Prinsip cinta kasih tanpa ego, adalah bagaimana kita bisa memberi tanpa memikirkan apa yang akan kita terima nanti. Apakah prinsip ini baik? Menurut saya, ya. Prinsip ini membuat saya bahagia karena saya tidak pernah berekspektasi tentang apa yang harusnya saya dapatkan sebagai imbalan dari apa yang saya lakukan. Ini juga melatih manusia untuk lebih tulus, dan saya merasa, hal ini yang dunia butuhkan sekarang.
Namun prinsip ini tidak akan berjalan dengan baik bila kita belum menerapkan rasa cinta pada diri kita sendiri, kita juga perlu mengerti batas (self boundaries) yang dibuat sebagai bentuk apresiasi untuk diri sendiri.
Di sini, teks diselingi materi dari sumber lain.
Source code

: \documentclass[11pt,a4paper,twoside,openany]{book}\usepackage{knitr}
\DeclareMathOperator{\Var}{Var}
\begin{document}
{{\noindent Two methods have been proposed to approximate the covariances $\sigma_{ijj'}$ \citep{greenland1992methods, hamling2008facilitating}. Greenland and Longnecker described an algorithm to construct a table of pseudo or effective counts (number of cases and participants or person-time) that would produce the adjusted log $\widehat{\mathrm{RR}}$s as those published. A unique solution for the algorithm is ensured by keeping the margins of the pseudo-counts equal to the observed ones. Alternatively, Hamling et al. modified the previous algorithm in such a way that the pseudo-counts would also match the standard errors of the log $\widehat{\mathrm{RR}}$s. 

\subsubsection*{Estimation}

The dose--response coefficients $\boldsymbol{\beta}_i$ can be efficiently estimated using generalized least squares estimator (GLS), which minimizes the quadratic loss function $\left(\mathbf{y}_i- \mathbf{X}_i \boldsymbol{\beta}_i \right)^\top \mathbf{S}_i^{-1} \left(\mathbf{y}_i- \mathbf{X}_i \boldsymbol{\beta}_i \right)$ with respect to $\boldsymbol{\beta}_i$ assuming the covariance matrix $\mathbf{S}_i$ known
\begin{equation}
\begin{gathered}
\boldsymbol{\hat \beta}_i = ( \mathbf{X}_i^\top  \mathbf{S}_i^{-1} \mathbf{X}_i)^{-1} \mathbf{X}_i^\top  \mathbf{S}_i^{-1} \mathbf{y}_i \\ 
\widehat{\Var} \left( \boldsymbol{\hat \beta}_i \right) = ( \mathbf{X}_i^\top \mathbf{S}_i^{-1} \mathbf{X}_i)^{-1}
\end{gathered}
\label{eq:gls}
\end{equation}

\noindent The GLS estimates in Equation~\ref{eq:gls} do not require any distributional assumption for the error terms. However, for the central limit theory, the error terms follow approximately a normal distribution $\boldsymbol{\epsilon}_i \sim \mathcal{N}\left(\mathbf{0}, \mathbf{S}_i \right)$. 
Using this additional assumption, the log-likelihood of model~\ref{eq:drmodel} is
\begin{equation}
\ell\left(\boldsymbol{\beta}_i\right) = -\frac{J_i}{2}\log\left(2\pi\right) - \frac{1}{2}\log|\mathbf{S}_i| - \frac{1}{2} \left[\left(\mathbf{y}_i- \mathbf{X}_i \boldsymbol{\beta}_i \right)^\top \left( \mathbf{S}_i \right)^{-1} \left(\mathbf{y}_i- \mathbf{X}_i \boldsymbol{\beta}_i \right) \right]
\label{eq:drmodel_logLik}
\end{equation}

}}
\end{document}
Ada satu tulisan yang menyentuh hati saya, dan membuat saya sadar,
kurang lebih intinya seperti ini:
“If your life purpose
tends to serve people, either emotional, physical, or whatever that connect to
others, you have to make sure that you are happy. You have to feel happiness
inside of you”
Kalimat tersebut menyentuh hati saya, saya menyadari saya bisa memberi advice tebaik
ketika saya merasa senang, saya bisa menolong orang lain dengan lebih baik,
ketika diri saya stabil.
Bagaimana Saya Menghentikan Pola Yang Terus Terulang
Satu trait buruk yang saya milikki ketika saya menyayangi seseorang adalah : saya ingin berjuang hingga akhir, saya
ingin memberi kesempatan dengan harapan bahwa mungkin semua akan berubah,
mungkin saya hanya perlu memberikan sedikit waktu untuk membuat semua membaik.
Tapi akhirnya, tak ada yang saya dapatkan. Ada satu masa, dimana
ia membuat saya teringat bagaimana cinta bisa membuat saya bahagia, namun di
sisi lain ia juga bisa membuat saya berpikir bahwa kebahagiaan merupakan hal mahal untuk saya dapatkan. Di pembicaraan
terakhir kami, saya sempat merasa bahwa saya bisa kembali percaya padanya. Ia berhasil membuat saya berpikir bahwa ini sesuatu yang mutual, namun akhirnya hal yang sama terulang kembali.
Titik ini adalah titik
dimana saya mencoba untuk mengambil kendali, dua bulan ini saya berusaha untuk membangun rasa percaya diri saya, berada dalam kondisi ini terus menerus membuat self worth saya juga hancur, saya merasa saya tak layak , saya seperti sebuah pilihan. Dan dalam recovery yang berlangsung, saya sadar saya harus memutus siklus ini. Saya tidak bisa selalu menjadi pihak yang terus berusaha membuat semuanya membaik.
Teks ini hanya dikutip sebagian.